TRY IT. Reproduce nothing beyond the line containing "00000175F0EE9F33 | Armor". From the first line of the data below down to it, copy each line exactly, without the pictures.

*** TASK INPUT ***

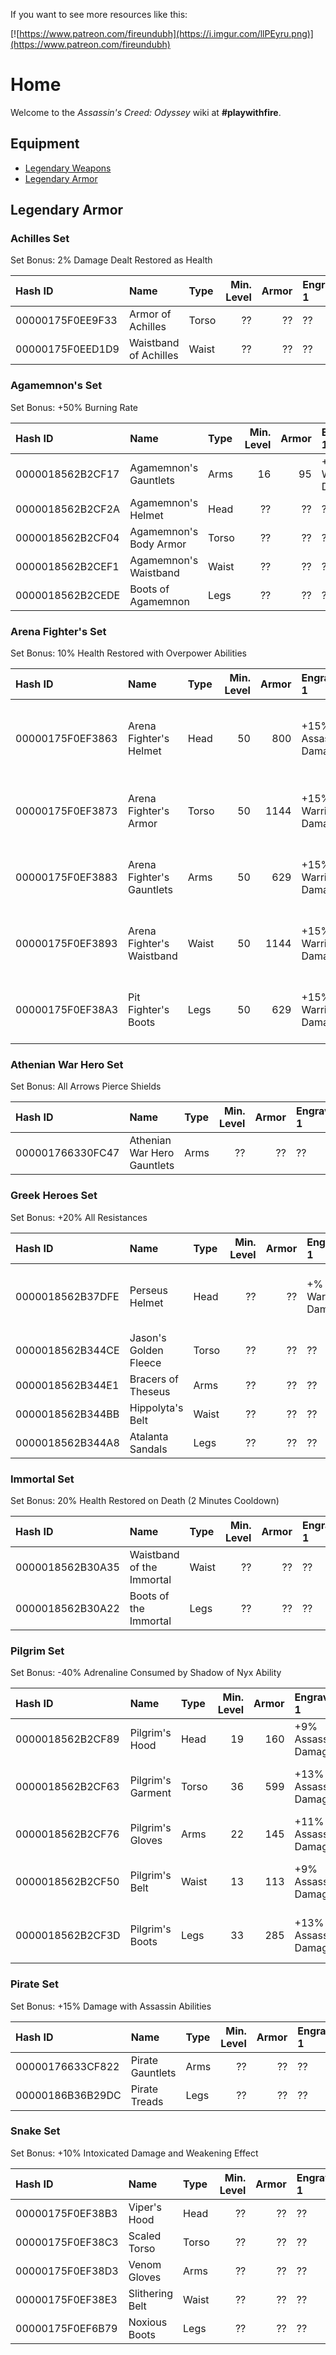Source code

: <!-- TITLE: Assassin's Creed: Odyssey -->

If you want to see more resources like this:

[![https://www.patreon.com/fireundubh](https://i.imgur.com/llPEyru.png)](https://www.patreon.com/fireundubh)

# Home
Welcome to the *Assassin's Creed: Odyssey* wiki at **#playwithfire**.

## Equipment

* [Legendary Weapons](/odyssey/legendary-weapons)
* [Legendary Armor](/odyssey/legendary-armor)

## Legendary Armor

### Achilles Set

Set Bonus: 2% Damage Dealt Restored as Health

Hash ID | Name | Type | Min. Level | Armor | Engraving 1 | Engraving 2
:--- | :--- | :--- | ---: | ---:  | :--- | :---
00000175F0EE9F33 | Armor of Achilles | Torso | ?? | ?? | ?? | ??
00000175F0EED1D9 | Waistband of Achilles | Waist | ?? | ?? | ?? | ??

### Agamemnon's Set

Set Bonus: +50% Burning Rate

Hash ID | Name | Type | Min. Level | Armor | Engraving 1 | Engraving 2
:--- | :--- | :--- | ---: | ---:  | :--- | :---
0000018562B2CF17 | Agamemnon's Gauntlets | Arms | 16 | 95 | +9% Warrior Damage | +10% Elemental Buildup
0000018562B2CF2A | Agamemnon's Helmet | Head | ?? | ?? | ?? | ??
0000018562B2CF04 | Agamemnon's Body Armor | Torso | ?? | ?? | ?? | ??
0000018562B2CEF1 | Agamemnon's Waistband | Waist | ?? | ?? | ?? | ??
0000018562B2CEDE | Boots of Agamemnon | Legs | ?? | ?? | ?? | ??

### Arena Fighter's Set

Set Bonus: 10% Health Restored with Overpower Abilities

Hash ID | Name | Type | Min. Level | Armor | Engraving 1 | Engraving 2
:--- | :--- | :--- | ---: | ---:  | :--- | :---
00000175F0EF3863 | Arena Fighter's Helmet | Head | 50 | 800 | +15% Assassin Damage | +10% Damage with Swords and Daggers
00000175F0EF3873 | Arena Fighter's Armor | Torso | 50 | 1144 | +15% Warrior Damage | +10% Damage with Heavy Weapons
00000175F0EF3883 | Arena Fighter's Gauntlets | Arms | 50 | 629 | +15% Warrior Damage | +20% Damage with Overpower Abilities
00000175F0EF3893 | Arena Fighter's Waistband | Waist | 50 | 1144 | +15% Warrior Damage | +20% Damage with Overpower Abilities
00000175F0EF38A3 | Pit Fighter's Boots | Legs | 50 | 629 | +15% Warrior Damage | +10% Damage with Spears and Staffs

### Athenian War Hero Set

Set Bonus: All Arrows Pierce Shields

Hash ID | Name | Type | Min. Level | Armor | Engraving 1 | Engraving 2
:--- | :--- | :--- | ---: | ---:  | :--- | :---
000001766330FC47 | Athenian War Hero Gauntlets | Arms | ?? | ?? | ?? | ??

### Greek Heroes Set

Set Bonus: +20% All Resistances

Hash ID | Name | Type | Min. Level | Armor | Engraving 1 | Engraving 2
:--- | :--- | :--- | ---: | ---:  | :--- | :---
0000018562B37DFE | Perseus Helmet | Head | ?? | ?? | +% Warrior Damage | +% Chance to Ignore Half Damage
0000018562B344CE | Jason's Golden Fleece | Torso | ?? | ?? | ?? | ??
0000018562B344E1 | Bracers of Theseus | Arms | ?? | ?? | ?? | ??
0000018562B344BB | Hippolyta's Belt | Waist | ?? | ?? | ?? | ??
0000018562B344A8 | Atalanta Sandals | Legs | ?? | ?? | ?? | ??

### Immortal Set

Set Bonus: 20% Health Restored on Death (2 Minutes Cooldown)

Hash ID | Name | Type | Min. Level | Armor | Engraving 1 | Engraving 2
:--- | :--- | :--- | ---: | ---:  | :--- | :---
0000018562B30A35 | Waistband of the Immortal | Waist | ?? | ?? | ?? | ??
0000018562B30A22 | Boots of the Immortal | Legs | ?? | ?? | ?? | ??

### Pilgrim Set

Set Bonus: -40% Adrenaline Consumed by Shadow of Nyx Ability

Hash ID | Name | Type | Min. Level | Armor | Engraving 1 | Engraving 2
:--- | :--- | :--- | ---: | ---:  | :--- | :---
0000018562B2CF89 | Pilgrim's Hood | Head | 19 | 160 | +9% Assassin Damage | +6% Damage with Daggers 
0000018562B2CF63 | Pilgrim's Garment | Torso | 36 | 599 | +13% Assassin Damage | +20% Adrenaline on Assassination Kill
0000018562B2CF76 | Pilgrim's Gloves | Arms | 22 | 145 | +11% Assassin Damage | +9% Adrenaline per Hit
0000018562B2CF50 | Pilgrim's Belt | Waist | 13 | 113 | +9% Assassin Damage | +15% Adrenaline on Assassination Kill
0000018562B2CF3D | Pilgrim's Boots | Legs | 33 | 285 | +13% Assassin Damage | +16% Movement Speed while Crouching

### Pirate Set

Set Bonus: +15% Damage with Assassin Abilities

Hash ID | Name | Type | Min. Level | Armor | Engraving 1 | Engraving 2
:--- | :--- | :--- | ---: | ---:  | :--- | :---
00000176633CF822 | Pirate Gauntlets | Arms | ?? | ?? | ?? | ??
00000186B36B29DC | Pirate Treads | Legs | ?? | ?? | ?? | ??

### Snake Set

Set Bonus: +10% Intoxicated Damage and Weakening Effect

Hash ID | Name | Type | Min. Level | Armor | Engraving 1 | Engraving 2
:--- | :--- | :--- | ---: | ---:  | :--- | :---
00000175F0EF38B3 | Viper's Hood | Head | ?? | ?? | ??  | ??
00000175F0EF38C3 | Scaled Torso | Torso | ?? | ?? | ?? | ??
00000175F0EF38D3 | Venom Gloves | Arms | ?? | ?? | ?? | ??
00000175F0EF38E3 | Slithering Belt | Waist | ?? | ?? | ?? | ??
00000175F0EF6B79 | Noxious Boots | Legs | ?? | ?? | ?? | ??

*** End of TASK INPUT ***

EXPECTED OUTPUT.
Source code

: <!-- TITLE: Assassin's Creed: Odyssey -->

If you want to see more resources like this:

[![https://www.patreon.com/fireundubh](https://i.imgur.com/llPEyru.png)](https://www.patreon.com/fireundubh)

# Home
Welcome to the *Assassin's Creed: Odyssey* wiki at **#playwithfire**.

## Equipment

* [Legendary Weapons](/odyssey/legendary-weapons)
* [Legendary Armor](/odyssey/legendary-armor)

## Legendary Armor

### Achilles Set

Set Bonus: 2% Damage Dealt Restored as Health

Hash ID | Name | Type | Min. Level | Armor | Engraving 1 | Engraving 2
:--- | :--- | :--- | ---: | ---:  | :--- | :---
00000175F0EE9F33 | Armor of Achilles | Torso | ?? | ?? | ?? | ??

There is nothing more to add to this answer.